Sanada felt funny between the legs too. As he lunged to pick up the headband, confused but feeling he needed to- a sense of nobility maybe- he realized that it wasn’t funny he was feeling, it was an erection pressing against his shorts and that looking up, Yukimura’s flat bum was right in his view and…
“Sanada?” Yukimura asked. He swiped the headband out of Sanada’s hands and smiled faintly. “Thanks. Let’s get back to the team. I think you and Yanagi might be doubles two today.”
For three weeks Sanada spent his free time trying to come up with ways to make Yukimura smile. He would follow behind Yukimura and Marui in the school hallways at lunch time, ostensibly trying to be casual and not, but ultimately failing when his height gave him away. He would watch Yukimura at tennis practice. When his nerves and his voice changing weren’t shot, Sanada would offer to spot Yukimura- instead of Yanagi- in stretches. Yukimura’s mouth would quirk and Sanada would be gone, melting into a puddle of teenage-hormones before he remembered the erection in his shorts and Yanagi’s scowl at being left to stretch with Kirihara or Jackal.
Sanada still wanted Yukimura to know the awkwardness he went through with growing, but at the same time, he wanted to do other things with Yukimura. What, he wasn’t entirely sure, but if it meant Yukimura made his dick twitch and his heart pound harder in his chest, all the better.
iii. in which Sanada experiences pain of a different sort of growth
Yanagi started puberty right after junior tennis season ended. His was graceful, if just as fast as Sanada’s. Or so it seemed from Sanada’s point of view.
Sanada should have known something was wrong when Yukimura missed the Junior Senbatsu because of the flu, according to his mother. Instead, Sanada was too busy fantasizing about beating that cocky Atobe Keigo at tennis and Yukimura’s bony ass to think about those things.
Until the day Yukimura collapsed.
Sanada hated himself in that instant he first heard from Marui, still white with shock and unable to speak in full sentences. Sanada hated himself for ever once hating Yukimura when Yanagi told them the diagnosis. The word “chronic” rang in Sanada’s ears.
His knees didn’t hurt so much anymore, just his heart.
The courts felt empty without Yukimura, although he and Sanada didn’t play together much. With Yanagi they were the three monsters, but Yukimura tended to hang out with Marui most, not Sanada. Sanada didn’t want to hang out with him until it was almost too late, and by then, two years of junior high had passed. Two years were a lot to overcome: the anger Sanada had towards Yukimura, the indifference Yukimura probably had towards him.
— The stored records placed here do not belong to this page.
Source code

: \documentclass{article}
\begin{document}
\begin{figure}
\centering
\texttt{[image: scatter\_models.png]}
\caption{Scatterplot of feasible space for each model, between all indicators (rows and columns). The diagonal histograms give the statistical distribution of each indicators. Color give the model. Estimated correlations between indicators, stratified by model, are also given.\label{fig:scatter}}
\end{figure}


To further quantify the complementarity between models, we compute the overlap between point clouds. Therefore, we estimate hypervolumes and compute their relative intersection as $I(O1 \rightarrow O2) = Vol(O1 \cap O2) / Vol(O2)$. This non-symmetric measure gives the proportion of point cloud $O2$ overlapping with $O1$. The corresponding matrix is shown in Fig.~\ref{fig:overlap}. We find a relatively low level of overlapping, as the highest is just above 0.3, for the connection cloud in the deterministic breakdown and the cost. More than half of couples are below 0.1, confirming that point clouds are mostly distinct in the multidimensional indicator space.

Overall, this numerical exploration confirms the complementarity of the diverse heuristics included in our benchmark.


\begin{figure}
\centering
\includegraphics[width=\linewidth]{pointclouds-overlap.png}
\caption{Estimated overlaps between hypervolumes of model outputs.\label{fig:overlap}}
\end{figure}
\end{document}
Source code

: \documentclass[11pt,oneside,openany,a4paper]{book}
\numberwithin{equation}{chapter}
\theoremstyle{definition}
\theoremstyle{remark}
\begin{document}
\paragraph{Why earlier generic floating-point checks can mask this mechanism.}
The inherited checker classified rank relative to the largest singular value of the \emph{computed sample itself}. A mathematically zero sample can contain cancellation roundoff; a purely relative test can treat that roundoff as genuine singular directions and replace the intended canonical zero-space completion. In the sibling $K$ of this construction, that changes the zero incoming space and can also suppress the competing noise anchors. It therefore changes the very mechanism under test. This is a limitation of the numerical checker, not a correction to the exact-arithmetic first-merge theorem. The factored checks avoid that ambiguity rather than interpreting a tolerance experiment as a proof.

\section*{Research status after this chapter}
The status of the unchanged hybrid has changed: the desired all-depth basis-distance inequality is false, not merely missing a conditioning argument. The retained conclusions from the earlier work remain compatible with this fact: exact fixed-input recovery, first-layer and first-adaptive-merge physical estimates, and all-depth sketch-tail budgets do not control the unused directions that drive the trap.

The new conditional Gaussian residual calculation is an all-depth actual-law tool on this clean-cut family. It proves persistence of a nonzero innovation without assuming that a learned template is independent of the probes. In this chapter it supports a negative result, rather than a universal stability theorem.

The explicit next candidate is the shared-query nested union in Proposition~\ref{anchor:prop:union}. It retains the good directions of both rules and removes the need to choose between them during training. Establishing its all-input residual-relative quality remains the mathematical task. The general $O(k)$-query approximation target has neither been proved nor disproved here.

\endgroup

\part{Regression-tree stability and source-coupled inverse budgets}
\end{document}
It was Yukimura’s year to be captain. But it was Sanada, the vice-captain, who was the one to hold practice come spring. He’d grown into himself by then and his third black ball cap (the first two faded and frayed beyond recognition). Sanada was no good at leading- barking out laps, yes, but helping with swing practice? Teaching the freshmen how to hit the ball so it didn’t knock Jackal unconscious again?
Yanagi took over swing practice. Jackal helped with the freshmen. Marui even assisted him occasionally, or swapped spots on the days Kirihara was being particularly pesty and the team needed Jackal to babysit the kid.
Sanada made sure to take every schedule, every lineup to the hospital to show Yukimura. His eyes stung seeing Yukimura lying wan on the colourless bed in the colourless room that smelled like the biology lab at school. His face was translucent, the blue veins showing through his too-thin skin. His cheeks sank. His eyes were yellow-tinged. Sometimes he couldn’t speak.
Sanada spoke to him, trying to make conversation. A good six months of keeping his mouth shut because of his voice changing had progressed into senior year and he wasn’t practiced at chatting- not that he had talked much as a kid, either.
“Kirihara is our singles three,” Sanada told him. “And Yagyuu, the new kid, is in doubles one with Niou.”
Yukimura blinked.
Sanada tried to think of something to say. He looked out the hospital room window. The Tokyo sky was grey and miserable. The bunch of flowers the team brought last week drooped, dying along with Yukimura’s body. “I don’t know if this Yagyuu is a friend of Niou’s, or if Niou harasses him the most. He seems to be able to keep Niou under control, though.”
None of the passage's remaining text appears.